A rigor, a quartelada verde-amarela passou longe da Revolução Francesa, que mudou o mundo a partir de 1792. “O que houve foi um evento, um golpe militar, que em 15 de novembro de 1889 destituiu o primeiro-ministro. Era este o objetivo do marechal Deodoro da Fonseca. Monarquista, ele jamais faria nada contra o imperador”, observa o pesquisador, enfatizando que o responsável pela decisão do militar foi o republicanista Benjamin Constant. “Ele envenenou Deodoro, dizendo que dom Pedro II nomearia Silveira Martins, um desafeto do marechal, para o ministério”. Tal intriga, aliada ao ressentimento dos escravocratas, levou à proclamação.

“O golpe militar foi conservador. A princesa Isabel tinha um projeto muito mais avançado para o país. Não por acaso, com a federalização, o estado de São Paulo, berço do republicanismo, continuou mantendo políticas protecionistas em relação ao café, socializando o custo das perdas sazonais de modo a não penalizar os produtores.
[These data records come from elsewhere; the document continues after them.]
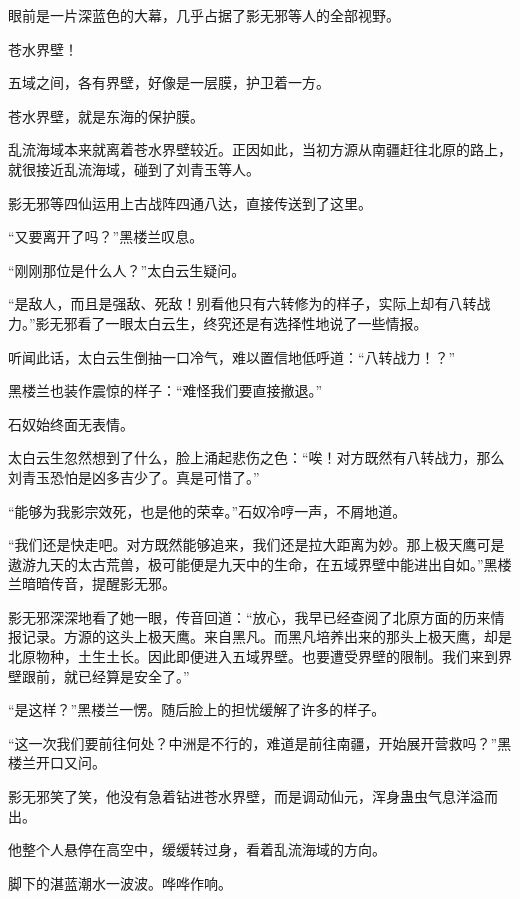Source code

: 
\begin{this_body}

眼前是一片深蓝色的大幕，几乎占据了影无邪等人的全部视野。

苍水界壁！

五域之间，各有界壁，好像是一层膜，护卫着一方。

苍水界壁，就是东海的保护膜。

乱流海域本来就离着苍水界壁较近。正因如此，当初方源从南疆赶往北原的路上，就很接近乱流海域，碰到了刘青玉等人。

影无邪等四仙运用上古战阵四通八达，直接传送到了这里。

“又要离开了吗？”黑楼兰叹息。

“刚刚那位是什么人？”太白云生疑问。

“是敌人，而且是强敌、死敌！别看他只有六转修为的样子，实际上却有八转战力。”影无邪看了一眼太白云生，终究还是有选择性地说了一些情报。

听闻此话，太白云生倒抽一口冷气，难以置信地低呼道：“八转战力！？”

黑楼兰也装作震惊的样子：“难怪我们要直接撤退。”

石奴始终面无表情。

太白云生忽然想到了什么，脸上涌起悲伤之色：“唉！对方既然有八转战力，那么刘青玉恐怕是凶多吉少了。真是可惜了。”

“能够为我影宗效死，也是他的荣幸。”石奴冷哼一声，不屑地道。

“我们还是快走吧。对方既然能够追来，我们还是拉大距离为妙。那上极天鹰可是遨游九天的太古荒兽，极可能便是九天中的生命，在五域界壁中能进出自如。”黑楼兰暗暗传音，提醒影无邪。

影无邪深深地看了她一眼，传音回道：“放心，我早已经查阅了北原方面的历来情报记录。方源的这头上极天鹰。来自黑凡。而黑凡培养出来的那头上极天鹰，却是北原物种，土生土长。因此即便进入五域界壁。也要遭受界壁的限制。我们来到界壁跟前，就已经算是安全了。”

“是这样？”黑楼兰一愣。随后脸上的担忧缓解了许多的样子。

“这一次我们要前往何处？中洲是不行的，难道是前往南疆，开始展开营救吗？”黑楼兰开口又问。

影无邪笑了笑，他没有急着钻进苍水界壁，而是调动仙元，浑身蛊虫气息洋溢而出。

他整个人悬停在高空中，缓缓转过身，看着乱流海域的方向。

脚下的湛蓝潮水一波波。哗哗作响。


\end{this_body}
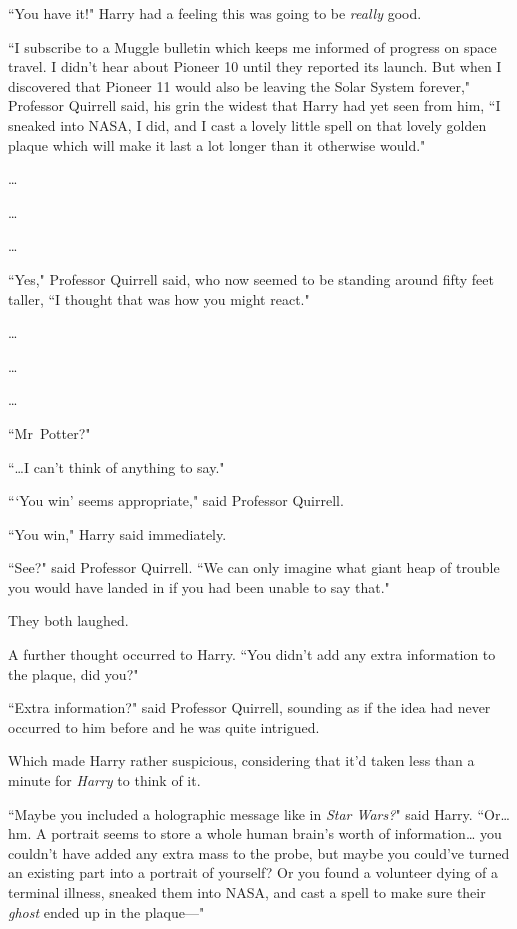 ``You have it!" Harry had a feeling this was going to be \emph{really} good.

``I subscribe to a Muggle bulletin which keeps me informed of progress on space travel. I didn't hear about Pioneer 10 until they reported its launch. But when I discovered that Pioneer 11 would also be leaving the Solar System forever," Professor Quirrell said, his grin the widest that Harry had yet seen from him, ``I sneaked into NASA, I did, and I cast a lovely little spell on that lovely golden plaque which will make it last a lot longer than it otherwise would."

{\ldots}

{\ldots}

{\ldots}

``Yes," Professor Quirrell said, who now seemed to be standing around fifty feet taller, ``I thought that was how you might react."

{\ldots}

{\ldots}

{\ldots}

``Mr~Potter?"

``{\ldots}I can't think of anything to say."

``{}`You win' seems appropriate," said Professor Quirrell.

``You win," Harry said immediately.

``See?" said Professor Quirrell. ``We can only imagine what giant heap of trouble you would have landed in if you had been unable to say that."

They both laughed.

A further thought occurred to Harry. ``You didn't add any extra information to the plaque, did you?"

``Extra information?" said Professor Quirrell, sounding as if the idea had never occurred to him before and he was quite intrigued.

Which made Harry rather suspicious, considering that it'd taken less than a minute for \emph{Harry} to think of it.

``Maybe you included a holographic message like in \emph{Star Wars?}" said Harry. ``Or{\ldots} hm. A portrait seems to store a whole human brain's worth of information{\ldots} you couldn't have added any extra mass to the probe, but maybe you could've turned an existing part into a portrait of yourself? Or you found a volunteer dying of a terminal illness, sneaked them into NASA, and cast a spell to make sure their \emph{ghost} ended up in the plaque—"

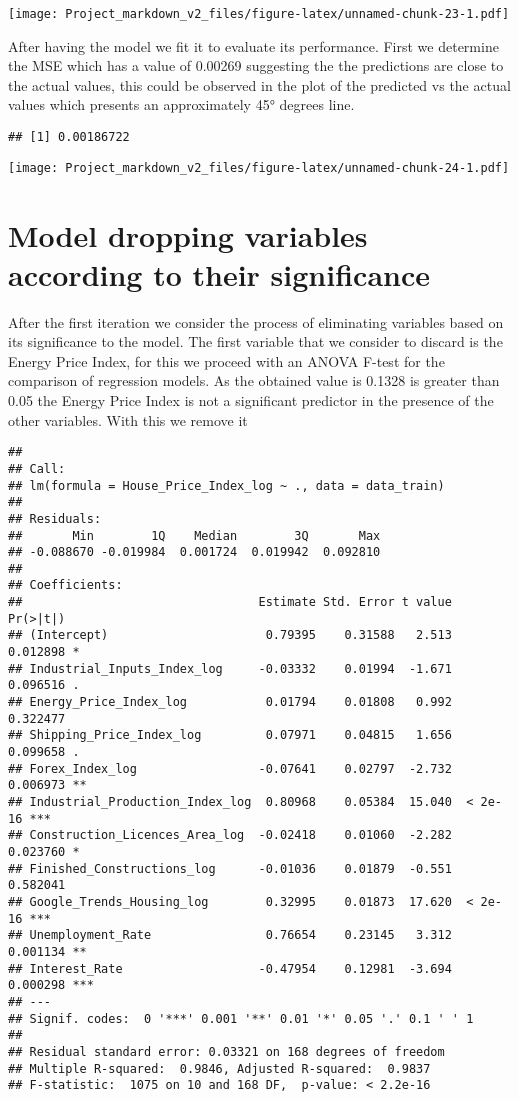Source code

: \documentclass[
]{article}
\begin{document}
\texttt{[image: Project\_markdown\_v2\_files/figure-latex/unnamed-chunk-23-1.pdf]}

After having the model we fit it to evaluate its performance. First we
determine the MSE which has a value of 0.00269 suggesting the the
predictions are close to the actual values, this could be observed in
the plot of the predicted vs the actual values which presents an
approximately 45° degrees line.

\begin{verbatim}
## [1] 0.00186722
\end{verbatim}

\texttt{[image: Project\_markdown\_v2\_files/figure-latex/unnamed-chunk-24-1.pdf]}

\section{Model dropping variables according to their
significance}\label{model-dropping-variables-according-to-their-significance}

After the first iteration we consider the process of eliminating
variables based on its significance to the model. The first variable
that we consider to discard is the Energy Price Index, for this we
proceed with an ANOVA F-test for the comparison of regression models. As
the obtained value is 0.1328 is greater than 0.05 the Energy Price Index
is not a significant predictor in the presence of the other variables.
With this we remove it

\begin{verbatim}
## 
## Call:
## lm(formula = House_Price_Index_log ~ ., data = data_train)
## 
## Residuals:
##       Min        1Q    Median        3Q       Max 
## -0.088670 -0.019984  0.001724  0.019942  0.092810 
## 
## Coefficients:
##                                 Estimate Std. Error t value Pr(>|t|)    
## (Intercept)                      0.79395    0.31588   2.513 0.012898 *  
## Industrial_Inputs_Index_log     -0.03332    0.01994  -1.671 0.096516 .  
## Energy_Price_Index_log           0.01794    0.01808   0.992 0.322477    
## Shipping_Price_Index_log         0.07971    0.04815   1.656 0.099658 .  
## Forex_Index_log                 -0.07641    0.02797  -2.732 0.006973 ** 
## Industrial_Production_Index_log  0.80968    0.05384  15.040  < 2e-16 ***
## Construction_Licences_Area_log  -0.02418    0.01060  -2.282 0.023760 *  
## Finished_Constructions_log      -0.01036    0.01879  -0.551 0.582041    
## Google_Trends_Housing_log        0.32995    0.01873  17.620  < 2e-16 ***
## Unemployment_Rate                0.76654    0.23145   3.312 0.001134 ** 
## Interest_Rate                   -0.47954    0.12981  -3.694 0.000298 ***
## ---
## Signif. codes:  0 '***' 0.001 '**' 0.01 '*' 0.05 '.' 0.1 ' ' 1
## 
## Residual standard error: 0.03321 on 168 degrees of freedom
## Multiple R-squared:  0.9846, Adjusted R-squared:  0.9837 
## F-statistic:  1075 on 10 and 168 DF,  p-value: < 2.2e-16
\end{verbatim}
\end{document}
No Brasil, como sempre, quem paga a aventura dos grandes empresários é o povo”, afirma o historiador.

O livro de Costa chama a atenção para a aguda percepção de dom Pedro II em relação ao futuro do Brasil num contexto mundial marcado por amplas mudanças socioeconômicas. “Ele assumiu a monarquia ainda muito jovem, nos anos 1840, com o golpe da maioridade. Aos 15 anos, teve que enfrentar a pressão da Inglaterra pelo fim da escravidão – não por altruísmo, mas porque o império precisava de mercado consumidor para seus produtos industrializados. No fundo, dom Pedro sabia: mais cedo ou mais tarde, o Brasil teria que resolver a questão da escravidão e abrir as portas para a modernidade”, diz o autor de Crônica de uma república não proclamada....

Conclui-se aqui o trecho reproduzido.